Frankly, I don’t think a book (at least not the kind I write) needs years to write and dozens of re-writes. First draft, second draft, polish, and that’s it. I think writers can become self-indulgent and use their ‘process’ as an excuse to never finish the book. Just write the damn thing!
I don’t have ‘beta readers’. I give the manuscript to one or two people, and that’s it. I now consider it my job to entertain readers, rather than to impress myself with my own abilities as a wordsmith and philosopher. And guess what … the readers pay me. It may not be much, but at my age and after many years of writing, it’s a glorious thing to have a readership.
And now, please meet two more authors …
Dominic Ambrose is a native New Yorker with a love for his city and for the world far beyond it. This dual interest is reflected in his choices as an author with his three novels featuring very diverse settings. Nickel Fare is set in NYC in the 1970s; The Shriek and the Rattle of Trains is set in Romania in the 1990s and Tzoquito, a fantasy novel takes place in Mexico.
As a stimulus to his writing and a focus of his research he has begun several blogs, … but then continually challenges himself to maintain them. Here is a link to his main blog Blogblot.
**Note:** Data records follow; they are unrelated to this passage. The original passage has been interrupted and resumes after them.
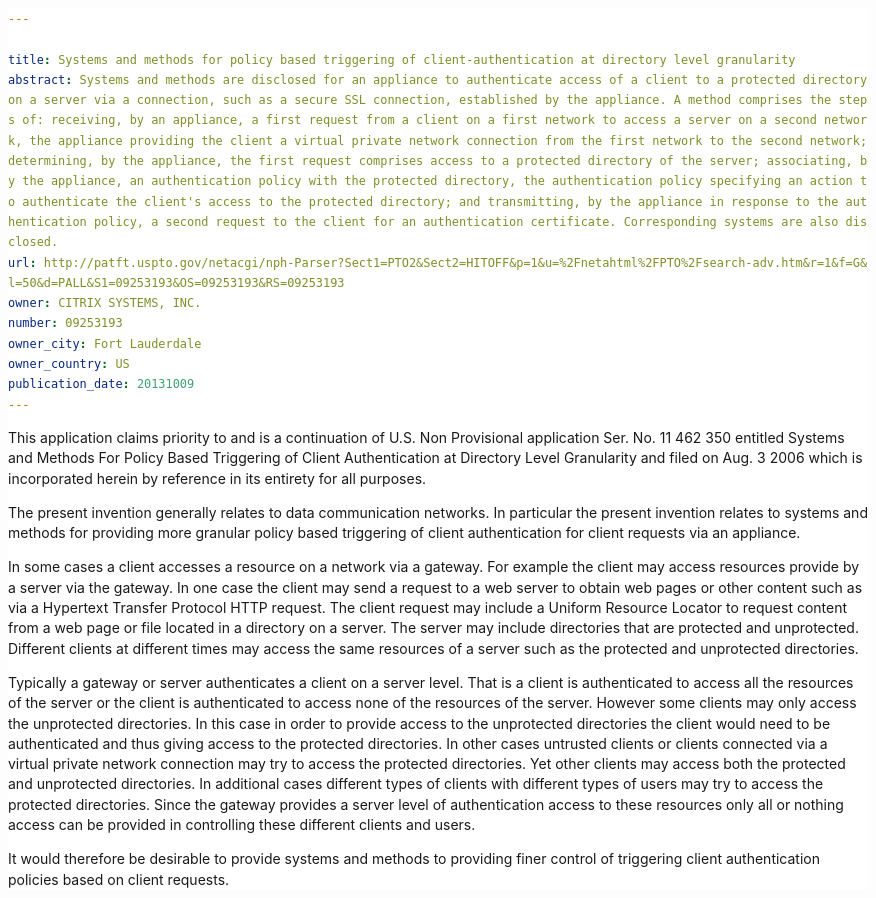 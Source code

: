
 ```yaml
---

title: Systems and methods for policy based triggering of client-authentication at directory level granularity
abstract: Systems and methods are disclosed for an appliance to authenticate access of a client to a protected directory on a server via a connection, such as a secure SSL connection, established by the appliance. A method comprises the steps of: receiving, by an appliance, a first request from a client on a first network to access a server on a second network, the appliance providing the client a virtual private network connection from the first network to the second network; determining, by the appliance, the first request comprises access to a protected directory of the server; associating, by the appliance, an authentication policy with the protected directory, the authentication policy specifying an action to authenticate the client's access to the protected directory; and transmitting, by the appliance in response to the authentication policy, a second request to the client for an authentication certificate. Corresponding systems are also disclosed.
url: http://patft.uspto.gov/netacgi/nph-Parser?Sect1=PTO2&Sect2=HITOFF&p=1&u=%2Fnetahtml%2FPTO%2Fsearch-adv.htm&r=1&f=G&l=50&d=PALL&S1=09253193&OS=09253193&RS=09253193
owner: CITRIX SYSTEMS, INC.
number: 09253193
owner_city: Fort Lauderdale
owner_country: US
publication_date: 20131009
---
```

This application claims priority to and is a continuation of U.S. Non Provisional application Ser. No. 11 462 350 entitled Systems and Methods For Policy Based Triggering of Client Authentication at Directory Level Granularity and filed on Aug. 3 2006 which is incorporated herein by reference in its entirety for all purposes.

The present invention generally relates to data communication networks. In particular the present invention relates to systems and methods for providing more granular policy based triggering of client authentication for client requests via an appliance.

In some cases a client accesses a resource on a network via a gateway. For example the client may access resources provide by a server via the gateway. In one case the client may send a request to a web server to obtain web pages or other content such as via a Hypertext Transfer Protocol HTTP request. The client request may include a Uniform Resource Locator to request content from a web page or file located in a directory on a server. The server may include directories that are protected and unprotected. Different clients at different times may access the same resources of a server such as the protected and unprotected directories.

Typically a gateway or server authenticates a client on a server level. That is a client is authenticated to access all the resources of the server or the client is authenticated to access none of the resources of the server. However some clients may only access the unprotected directories. In this case in order to provide access to the unprotected directories the client would need to be authenticated and thus giving access to the protected directories. In other cases untrusted clients or clients connected via a virtual private network connection may try to access the protected directories. Yet other clients may access both the protected and unprotected directories. In additional cases different types of clients with different types of users may try to access the protected directories. Since the gateway provides a server level of authentication access to these resources only all or nothing access can be provided in controlling these different clients and users.

It would therefore be desirable to provide systems and methods to providing finer control of triggering client authentication policies based on client requests.
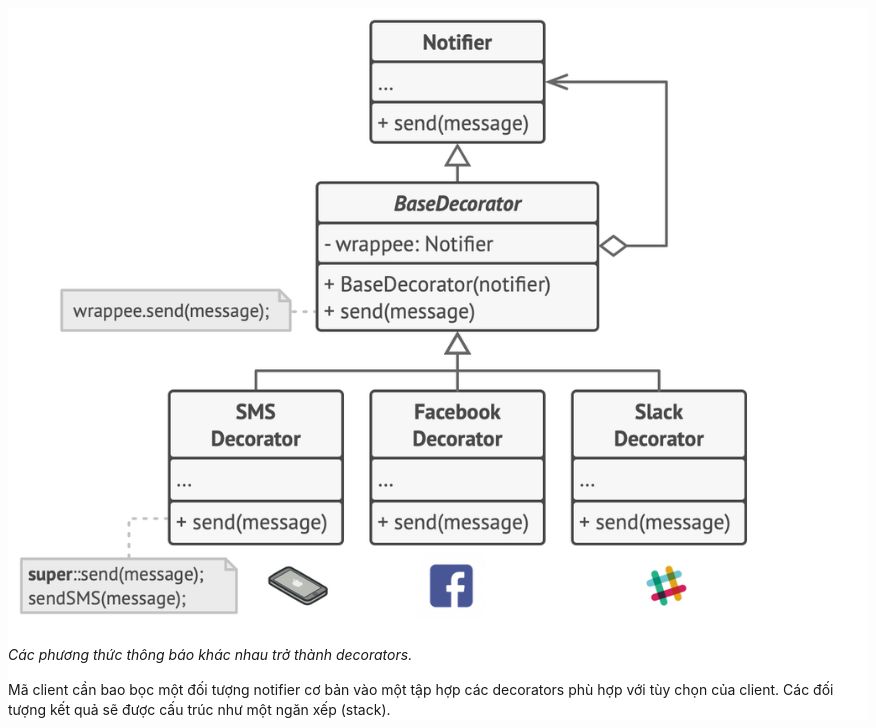 ![alt text](image-5.png)

*Các phương thức thông báo khác nhau trở thành decorators.*

Mã client cần bao bọc một đối tượng notifier cơ bản vào một tập hợp các decorators phù hợp với tùy chọn của client. Các đối tượng kết quả sẽ được cấu trúc như một ngăn xếp (stack).
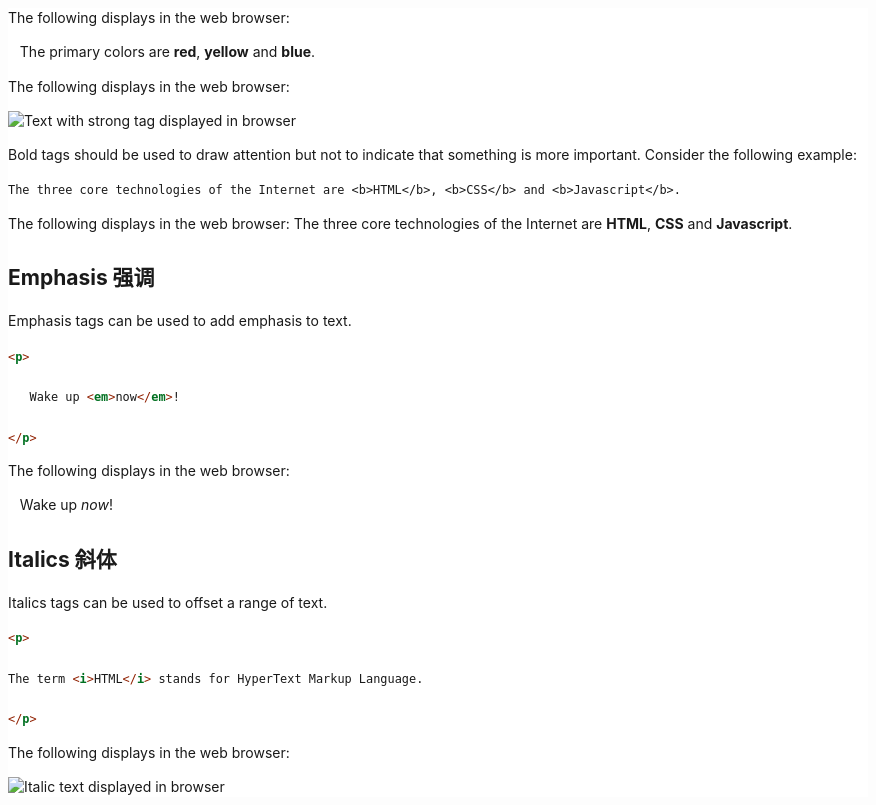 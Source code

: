 The following displays in the web browser:
<p>
   The primary colors are <b>red</b>, <b>yellow</b> and <b>blue</b>.
</p>

The following displays in the web browser:

![Text with strong tag displayed in browser](https://d3c33hcgiwev3.cloudfront.net/imageAssetProxy.v1/nTRzPC9rQFq0czwva-BaRg_59ee4123b1d145cf88ad6e9a99049ee1_html_strong2.png?expiry=1692835200000&hmac=6YcCcyNdu0QzqopelEDZXIwJaE77N76xpQ3uvTEsmOI)

Bold tags should be used to draw attention but not to indicate that something is more important. Consider the following example:

```
The three core technologies of the Internet are <b>HTML</b>, <b>CSS</b> and <b>Javascript</b>.
```

The following displays in the web browser:
The three core technologies of the Internet are <b>HTML</b>, <b>CSS</b> and <b>Javascript</b>.

## **Emphasis** 强调

Emphasis tags can be used to add emphasis to text.
```html
<p>

   Wake up <em>now</em>!

</p>

```

The following displays in the web browser:
<p>

   Wake up <em>now</em>!

</p>



## **Italics** 斜体

Italics tags can be used to offset a range of text.

```html
<p>

The term <i>HTML</i> stands for HyperText Markup Language.

</p>
```


The following displays in the web browser:

![Italic text displayed in browser](https://d3c33hcgiwev3.cloudfront.net/imageAssetProxy.v1/ql0_4hlsQXOdP-IZbOFzgg_aec5800603b747b1b9dd3438324afee1_html_italics.png?expiry=1692835200000&hmac=tT_jN1WFfKifiirCFzR6o9lIlEoyCAqdQXdc5uxceOc)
I was born in Freeport, New York, in 1961. I have a BA in Comparative Literature from Columbia University, an MFA in Creative Writing from New York University, and a PhD in Classics from The Graduate Center of The City University of New York. My poems, essays, and reviews have appeared in BLOOM, Court Green, Columbia Poetry Review, Painted Bride Quarterly, Classical World, and other journals, as well as in the anthologies This New Breed, My Diva, Divining Divas, Rabbit Ears, and Ancient Obscenities. I have taught at Brooklyn College, Hunter College, Queens College, York College, and the Graduate Center, all of which are campuses of the City University of New York, as well as at Montclair State University (Montclair, NJ) and The University of South Carolina (Columbia, SC). I live in Brooklyn with my lawfully wedded spouse, the poet Jason Schneiderman, and numerous cats, both feral and domestic. My first book of poems, This Life Now, is out now this winter from A Midsummer Night’s Press.